Be careful with recursive functions on a microcontroller. In tihs case, if y is very big you'll overrun the stack, trash your RAM, and send your program off into the bushes.

Really, I did not know that. What is the reason for it? I am trying to visualize it using Assembly code but the recursive function not being optimal really depends on how the assembly code is being written. Shows that you learn something new everyday!

@pracas. here is a non recursive function:

int powint(int x, int y)
{
int val=x;
for(int z=0;z<=y;z++)
{
if(z==0)
val=1;
else
val=val*x;
}
return val;
}

darudude, there is no tail-recursion optimization in C. Call a function, more stack is consumed. At some point, the stack will grow so large it overwrites your non-stack variables, or vice versa, and kaboom.

long powint(int factor, unsigned int exponent)
{
long product = 1;
while (exponent--)
product *= factor;
return product;
}

Function calls have: a return value, a return address, and parameters. All these are stored on the stack.

In this example, we have a 2 byte return value, a 2 byte return address, and two 2 byte parameters. That's 8 bytes per function call, so an absolute max of 128 iterations before the stack wraps (assuming you use no other RAM in your program; not likely but best case).

In addition, a function call and return (a jump and another jump) require as many as 4 cycles each, plus the overhead of storing and retrieving stack variables. A compare and branch require 2 or 3 instructions in comparison. (Note the compiler may optimize some of this badness away; this blathering is not the result of actually comparing compiler output, just looking at the instruction set.)

BTW, I'm not saying you shouldn't use recursion, just that you should be careful with it on a microcontroller. If it will recurse more than a handful of times, you may need to think about a non-recursive solution.
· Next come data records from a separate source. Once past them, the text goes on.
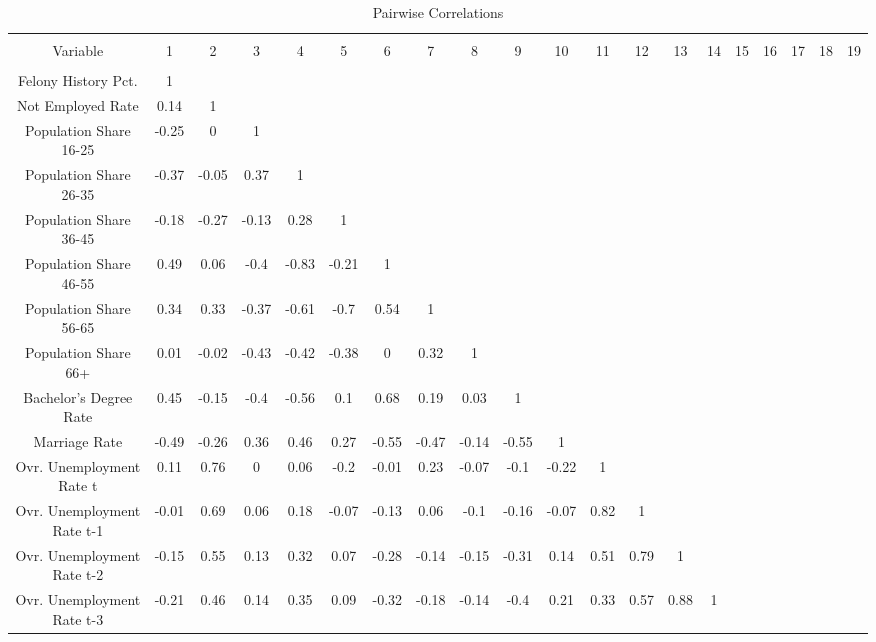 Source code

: \documentclass[11pt,]{article}
\begin{document}
\begin{table}[!htbp] \centering 
  \caption{Pairwise Correlations} 
  \label{} 
\small 
\begin{tabular}{@{\extracolsep{0.15pt}} cccccccccccccccccccc} 
\\[-1.8ex]\hline 
\hline \\[-1.8ex] 
Variable & 1 & 2 & 3 & 4 & 5 & 6 & 7 & 8 & 9 & 10 & 11 & 12 & 13 & 14 & 15 & 16 & 17 & 18 & 19 \\ 
\hline \\[-1.8ex] 
Felony History Pct. & 1 &  &  &  &  &  &  &  &  &  &  &  &  &  &  &  &  &  &  \\ 
Not Employed Rate & 0.14 & 1 &  &  &  &  &  &  &  &  &  &  &  &  &  &  &  &  &  \\ 
Population Share 16-25 & -0.25 & 0 & 1 &  &  &  &  &  &  &  &  &  &  &  &  &  &  &  &  \\ 
Population Share 26-35 & -0.37 & -0.05 & 0.37 & 1 &  &  &  &  &  &  &  &  &  &  &  &  &  &  &  \\ 
Population Share 36-45 & -0.18 & -0.27 & -0.13 & 0.28 & 1 &  &  &  &  &  &  &  &  &  &  &  &  &  &  \\ 
Population Share 46-55 & 0.49 & 0.06 & -0.4 & -0.83 & -0.21 & 1 &  &  &  &  &  &  &  &  &  &  &  &  &  \\ 
Population Share 56-65 & 0.34 & 0.33 & -0.37 & -0.61 & -0.7 & 0.54 & 1 &  &  &  &  &  &  &  &  &  &  &  &  \\ 
Population Share 66+ & 0.01 & -0.02 & -0.43 & -0.42 & -0.38 & 0 & 0.32 & 1 &  &  &  &  &  &  &  &  &  &  &  \\ 
Bachelor's Degree Rate & 0.45 & -0.15 & -0.4 & -0.56 & 0.1 & 0.68 & 0.19 & 0.03 & 1 &  &  &  &  &  &  &  &  &  &  \\ 
Marriage Rate & -0.49 & -0.26 & 0.36 & 0.46 & 0.27 & -0.55 & -0.47 & -0.14 & -0.55 & 1 &  &  &  &  &  &  &  &  &  \\ 
Ovr. Unemployment Rate t & 0.11 & 0.76 & 0 & 0.06 & -0.2 & -0.01 & 0.23 & -0.07 & -0.1 & -0.22 & 1 &  &  &  &  &  &  &  &  \\ 
Ovr. Unemployment Rate t-1 & -0.01 & 0.69 & 0.06 & 0.18 & -0.07 & -0.13 & 0.06 & -0.1 & -0.16 & -0.07 & 0.82 & 1 &  &  &  &  &  &  &  \\ 
Ovr. Unemployment Rate t-2 & -0.15 & 0.55 & 0.13 & 0.32 & 0.07 & -0.28 & -0.14 & -0.15 & -0.31 & 0.14 & 0.51 & 0.79 & 1 &  &  &  &  &  &  \\ 
Ovr. Unemployment Rate t-3 & -0.21 & 0.46 & 0.14 & 0.35 & 0.09 & -0.32 & -0.18 & -0.14 & -0.4 & 0.21 & 0.33 & 0.57 & 0.88 & 1 &  &  &  &  &  \\ 

\end{tabular}
\end{table}
\end{document}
While everything everyone has said in true, and while it's silly to use the floating point pow() function here, you CAN fix your original code by causing the float to integer conversion to round instead of truncate:

k = k + (j[i]*pow(2,l));

k = k + 0.5 + (j[i]*pow(2,l));

There's a "standard" method of doing base conversion that distributes the power function over the digits. See if you can figure it out:

result = 0;
for (i=0; i < NUMDIGITS; i++) {
result = (result * BASE) + digits[i];
}

While everything everyone has said in true, and while it's silly to use the floating point pow() function here, you CAN fix your original code by causing the float to integer conversion to round instead of truncate:

And, while that is true, in this case using floating point code and rounding instead of using integer math is like mowing the lawn of your small condo with a brushhog. (or using a dump truck to haul a bag of dog food.) Totally wrong equipment for the operation at hand.